Facebook and Telegram
There are a multitude of places you could find pods. Facebook and Telegram, an encrypted messaging app just like Whatsapp, are the most popular. I found googling “Telegram Instagram engagement pods” often gave me sites that contain a list of the larger groups that I may join.
Telegram is an effective place to find mass-pods of 1,000 or more users, though there are smaller, more exclusive pods on this platform too.
Facebook additionally has lots of groups which you can join. However, unlike Telegram, these are often closed and require an invitation to become a member. Your content is also vetted to make sure you make the grade. They don’t tend to ‘drop’ or trade their Instagram content on the platform itself either. As Facebook is Instagram’s owner, they don’t want to potentially flag themselves as users who’re ‘gaming’ the system.
Reddit has a subreddit—IGPods—the place you could find pods which are calling for members, or even put a call-out for members if you want to begin your own. These pods will usually live within Instagram’s messaging system. Members will message the rest of the group to say that their new content is live, and the rest of the pod is required to go through and like and comment.
And finally, of course, there are pods that begin within Instagram itself.
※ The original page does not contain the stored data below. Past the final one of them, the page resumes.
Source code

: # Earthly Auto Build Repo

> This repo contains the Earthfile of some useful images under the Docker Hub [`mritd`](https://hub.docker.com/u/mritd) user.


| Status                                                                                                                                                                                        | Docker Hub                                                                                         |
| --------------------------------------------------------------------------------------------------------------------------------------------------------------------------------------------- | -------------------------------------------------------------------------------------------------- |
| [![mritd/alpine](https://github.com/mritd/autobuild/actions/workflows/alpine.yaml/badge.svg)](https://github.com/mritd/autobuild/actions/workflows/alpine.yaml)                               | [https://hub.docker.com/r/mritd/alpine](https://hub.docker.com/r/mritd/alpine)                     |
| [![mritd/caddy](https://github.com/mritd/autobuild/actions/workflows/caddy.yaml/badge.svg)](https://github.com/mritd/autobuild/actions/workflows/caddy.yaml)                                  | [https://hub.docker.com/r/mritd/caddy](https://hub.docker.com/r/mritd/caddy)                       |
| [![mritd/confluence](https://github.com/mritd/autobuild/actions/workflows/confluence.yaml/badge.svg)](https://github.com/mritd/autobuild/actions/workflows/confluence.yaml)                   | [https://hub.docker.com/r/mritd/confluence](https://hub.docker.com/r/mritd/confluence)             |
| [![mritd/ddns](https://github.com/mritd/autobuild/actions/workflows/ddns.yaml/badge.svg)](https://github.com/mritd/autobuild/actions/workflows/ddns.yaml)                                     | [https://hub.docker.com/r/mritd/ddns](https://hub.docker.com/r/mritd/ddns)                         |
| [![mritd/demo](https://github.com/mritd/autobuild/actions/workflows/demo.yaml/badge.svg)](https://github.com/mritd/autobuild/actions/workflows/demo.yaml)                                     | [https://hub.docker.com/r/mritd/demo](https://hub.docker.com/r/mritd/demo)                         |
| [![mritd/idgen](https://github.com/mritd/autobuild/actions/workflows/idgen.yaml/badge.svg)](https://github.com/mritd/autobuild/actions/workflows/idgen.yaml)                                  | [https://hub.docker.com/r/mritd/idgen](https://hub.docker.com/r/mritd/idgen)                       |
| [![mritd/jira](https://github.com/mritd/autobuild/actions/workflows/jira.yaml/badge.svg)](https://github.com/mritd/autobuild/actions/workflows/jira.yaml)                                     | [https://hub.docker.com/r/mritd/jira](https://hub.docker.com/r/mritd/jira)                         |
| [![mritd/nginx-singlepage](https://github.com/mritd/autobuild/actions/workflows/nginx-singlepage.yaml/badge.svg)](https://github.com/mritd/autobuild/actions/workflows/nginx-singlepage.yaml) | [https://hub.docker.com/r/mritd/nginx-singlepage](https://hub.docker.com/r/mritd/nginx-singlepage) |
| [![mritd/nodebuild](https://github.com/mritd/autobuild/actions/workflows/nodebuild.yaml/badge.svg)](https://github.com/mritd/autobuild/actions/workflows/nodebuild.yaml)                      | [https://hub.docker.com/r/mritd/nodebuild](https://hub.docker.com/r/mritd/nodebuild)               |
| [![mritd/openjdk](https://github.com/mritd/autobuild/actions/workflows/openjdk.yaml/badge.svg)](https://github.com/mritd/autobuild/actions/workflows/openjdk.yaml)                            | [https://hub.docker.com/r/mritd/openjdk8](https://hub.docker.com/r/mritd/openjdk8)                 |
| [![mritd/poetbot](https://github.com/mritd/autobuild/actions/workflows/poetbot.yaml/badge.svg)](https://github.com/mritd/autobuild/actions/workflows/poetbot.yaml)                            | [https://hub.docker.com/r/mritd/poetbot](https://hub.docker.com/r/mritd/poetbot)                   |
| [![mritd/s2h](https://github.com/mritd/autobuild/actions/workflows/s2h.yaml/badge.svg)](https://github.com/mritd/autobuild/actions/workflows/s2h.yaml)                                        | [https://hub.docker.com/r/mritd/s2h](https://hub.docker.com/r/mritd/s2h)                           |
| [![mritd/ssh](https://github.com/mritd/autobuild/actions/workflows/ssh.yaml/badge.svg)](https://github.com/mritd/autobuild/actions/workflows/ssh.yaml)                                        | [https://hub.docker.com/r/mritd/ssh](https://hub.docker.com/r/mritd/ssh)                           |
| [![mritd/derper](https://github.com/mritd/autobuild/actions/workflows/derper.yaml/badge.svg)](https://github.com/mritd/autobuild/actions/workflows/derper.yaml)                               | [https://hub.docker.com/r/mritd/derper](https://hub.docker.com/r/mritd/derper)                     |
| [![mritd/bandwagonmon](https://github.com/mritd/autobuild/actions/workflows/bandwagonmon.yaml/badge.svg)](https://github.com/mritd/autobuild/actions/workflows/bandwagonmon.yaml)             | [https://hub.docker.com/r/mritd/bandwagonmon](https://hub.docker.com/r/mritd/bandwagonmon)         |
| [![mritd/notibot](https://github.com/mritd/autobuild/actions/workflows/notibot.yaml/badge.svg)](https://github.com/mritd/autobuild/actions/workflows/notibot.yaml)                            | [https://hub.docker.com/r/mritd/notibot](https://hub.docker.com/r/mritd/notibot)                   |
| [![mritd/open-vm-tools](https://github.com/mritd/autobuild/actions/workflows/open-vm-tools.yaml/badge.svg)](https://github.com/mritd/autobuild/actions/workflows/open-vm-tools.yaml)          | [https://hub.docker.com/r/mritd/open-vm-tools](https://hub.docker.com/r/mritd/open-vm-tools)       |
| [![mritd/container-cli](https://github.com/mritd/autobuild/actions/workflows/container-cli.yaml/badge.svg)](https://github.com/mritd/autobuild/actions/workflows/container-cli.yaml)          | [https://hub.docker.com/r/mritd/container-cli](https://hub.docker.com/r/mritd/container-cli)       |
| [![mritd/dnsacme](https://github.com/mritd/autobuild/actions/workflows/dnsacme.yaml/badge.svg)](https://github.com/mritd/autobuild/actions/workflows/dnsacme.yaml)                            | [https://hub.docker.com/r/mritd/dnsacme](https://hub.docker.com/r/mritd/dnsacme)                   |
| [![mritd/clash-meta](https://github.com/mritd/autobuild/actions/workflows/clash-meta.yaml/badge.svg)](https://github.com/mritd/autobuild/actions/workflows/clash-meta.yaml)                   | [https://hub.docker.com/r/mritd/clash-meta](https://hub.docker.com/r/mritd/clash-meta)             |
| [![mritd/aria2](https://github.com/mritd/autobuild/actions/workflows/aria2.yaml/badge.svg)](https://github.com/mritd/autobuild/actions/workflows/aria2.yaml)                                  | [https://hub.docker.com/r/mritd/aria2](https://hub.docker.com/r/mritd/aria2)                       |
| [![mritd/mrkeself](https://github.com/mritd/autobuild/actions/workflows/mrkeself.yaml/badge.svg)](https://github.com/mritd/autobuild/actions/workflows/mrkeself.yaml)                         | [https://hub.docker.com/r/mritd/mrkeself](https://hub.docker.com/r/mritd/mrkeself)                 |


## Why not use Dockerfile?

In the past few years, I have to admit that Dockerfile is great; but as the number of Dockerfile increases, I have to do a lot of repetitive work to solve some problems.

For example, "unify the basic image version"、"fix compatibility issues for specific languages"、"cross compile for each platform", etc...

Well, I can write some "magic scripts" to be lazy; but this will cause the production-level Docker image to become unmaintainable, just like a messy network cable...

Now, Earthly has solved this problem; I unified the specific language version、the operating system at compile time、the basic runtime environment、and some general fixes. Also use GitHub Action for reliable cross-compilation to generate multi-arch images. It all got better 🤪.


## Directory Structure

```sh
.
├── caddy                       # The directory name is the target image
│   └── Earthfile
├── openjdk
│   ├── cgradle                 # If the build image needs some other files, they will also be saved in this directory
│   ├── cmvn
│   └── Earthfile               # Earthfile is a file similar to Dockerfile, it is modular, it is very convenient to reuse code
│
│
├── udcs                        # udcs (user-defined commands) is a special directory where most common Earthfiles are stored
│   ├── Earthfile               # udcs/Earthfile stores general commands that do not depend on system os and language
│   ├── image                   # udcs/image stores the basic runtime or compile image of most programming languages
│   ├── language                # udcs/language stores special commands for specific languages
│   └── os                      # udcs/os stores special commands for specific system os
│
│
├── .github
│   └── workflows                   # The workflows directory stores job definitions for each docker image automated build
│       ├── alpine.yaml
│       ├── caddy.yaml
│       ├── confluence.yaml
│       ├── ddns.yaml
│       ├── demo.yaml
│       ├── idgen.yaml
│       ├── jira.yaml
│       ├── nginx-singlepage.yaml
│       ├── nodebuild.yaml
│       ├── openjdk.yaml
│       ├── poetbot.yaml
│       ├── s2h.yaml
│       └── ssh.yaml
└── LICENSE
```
I’ve come to see these as the ‘White Whale’ of engagement pods, as they’re very hard to find and very hard to get invited to. More often than not, users don’t want to admit that they’re utilizing pods, so it’s a bit of a game of hide-and-seek, and gentle prodding to see if you could get an invite.
How I got banned from an engagement pod
Turns out, it’s very simple to get banned and kicked out of an engagement pod. On my first day of testing out those pods, I overestimated my ability to keep up with my side of the engagement bargain.
Eager to dive into analysis, I enthusiastically signed up to two ‘drops’ that occurred in two different groups at the same time on Telegram. I thought to myself, ‘How hard can it be to go through and like the last posted piece of content of everybody else who additionally joined that drop?’
That was my first mistake.
Both of those pods had over 2,000 members. That doesn’t mean that each member will be active in every drop, however, with that many members the participation number is usually very high.
When the drop is over, an automated bot will send you a list of everybody who’s participating, with the advice to copy and paste all the handles into an Instagram message to yourself to make it simpler to click-through. Both of those pods had the rule that all likes have to be done within an hour and a half, otherwise, you would be warned or banned for leeching.
I frantically copied and pasted the lists—a task that took 15 minutes alone to do. Then I went on a giant liking spree. I didn’t even finish half of a pod before the allocated hour and a half was up, and I got kicked out of the other.
Fortunately, the automated admin messaged me and told me that I can purchase my method back in for $15. This was an offer I didn’t accept.